:: What needs to be done ::
Within the records below, find each line that holds the string "plugins", then copy it.

Saved data entries:
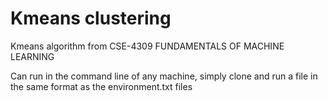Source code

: # Kmeans clustering

Kmeans algorithm from CSE-4309 FUNDAMENTALS OF MACHINE LEARNING

Can run in the command line of any machine, simply clone and run a file in the same format as the environment.txt files
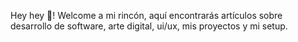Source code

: Hey hey 👋! Welcome a mi rincón, aquí encontrarás artículos sobre desarrollo de software, arte digital, ui/ux, mis proyectos y mi setup.
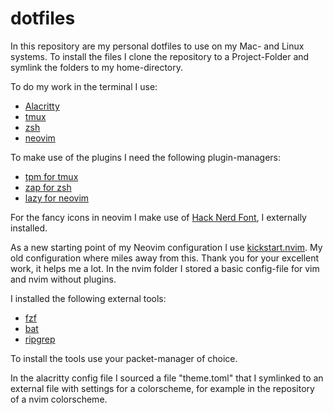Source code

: # dotfiles

In this repository are my personal dotfiles to use on my Mac- and Linux systems. To install the files I clone the repository to a Project-Folder and symlink the folders to my home-directory.

To do my work in the terminal I use:

- [Alacritty](https://alacritty.org/)
- [tmux](https://github.com/tmux/tmux/)
- [zsh](https://www.zsh.org/)
- [neovim](https://neovim.io/)

To make use of the plugins I need the following plugin-managers:

- [tpm for tmux](https://github.com/tmux-plugins/tpm/)
- [zap for zsh](https://github.com/zap-zsh/zap/)
- [lazy for neovim](https://github.com/folke/lazy.nvim/)

For the fancy icons in neovim I make use of [Hack Nerd Font](https://www.nerdfonts.com/), I externally installed.

As a new starting point of my Neovim configuration I use [kickstart.nvim](https://github.com/nvim-lua/kickstart.nvim). My old configuration where miles away from this. Thank you for your excellent work, it helps me a lot. In the nvim folder I stored a basic config-file for vim and nvim without plugins.

I installed the following external tools:

- [fzf](https://github.com/junegunn/fzf/)
- [bat](https://github.com/sharkdp/bat)
- [ripgrep](https://github.com/BurntSushi/ripgrep)

To install the tools use your packet-manager of choice.

In the alacritty config file I sourced a file "theme.toml" that I symlinked to an external file with settings for a colorscheme, for example in the repository of a nvim colorscheme.
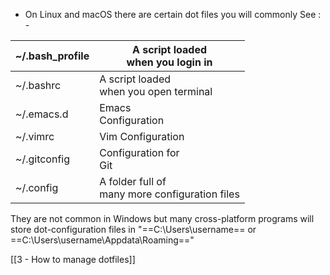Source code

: - On Linux and macOS there are certain dot files you will commonly See : -

| ~/.bash_profile | A script loaded<br> when you login in              |
| --------------- | -------------------------------------------------- |
| ~/.bashrc       | A script loaded<br> when you open terminal         |
| ~/.emacs.d      | Emacs<br> Configuration                            |
| ~/.vimrc        | Vim Configuration                                  |
| ~/.gitconfig    | Configuration for<br> Git                          |
| ~/.config       | A folder full of<br> many more configuration files |


They are not common in Windows but many cross-platform programs will store dot-configuration files in "==C:\Users\username== or ==C:\Users\username\Appdata\Roaming=="

[[3 - How to manage dotfiles]]

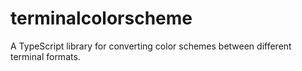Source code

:# terminalcolorscheme
A TypeScript library for converting color schemes between different terminal formats.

:: Result below ::
To make use of the plugins I need the following plugin-managers:
- [tpm for tmux](https://github.com/tmux-plugins/tpm/)
As a new starting point of my Neovim configuration I use [kickstart.nvim](https://github.com/nvim-lua/kickstart.nvim). My old configuration where miles away from this. Thank you for your excellent work, it helps me a lot. In the nvim folder I stored a basic config-file for vim and nvim without plugins.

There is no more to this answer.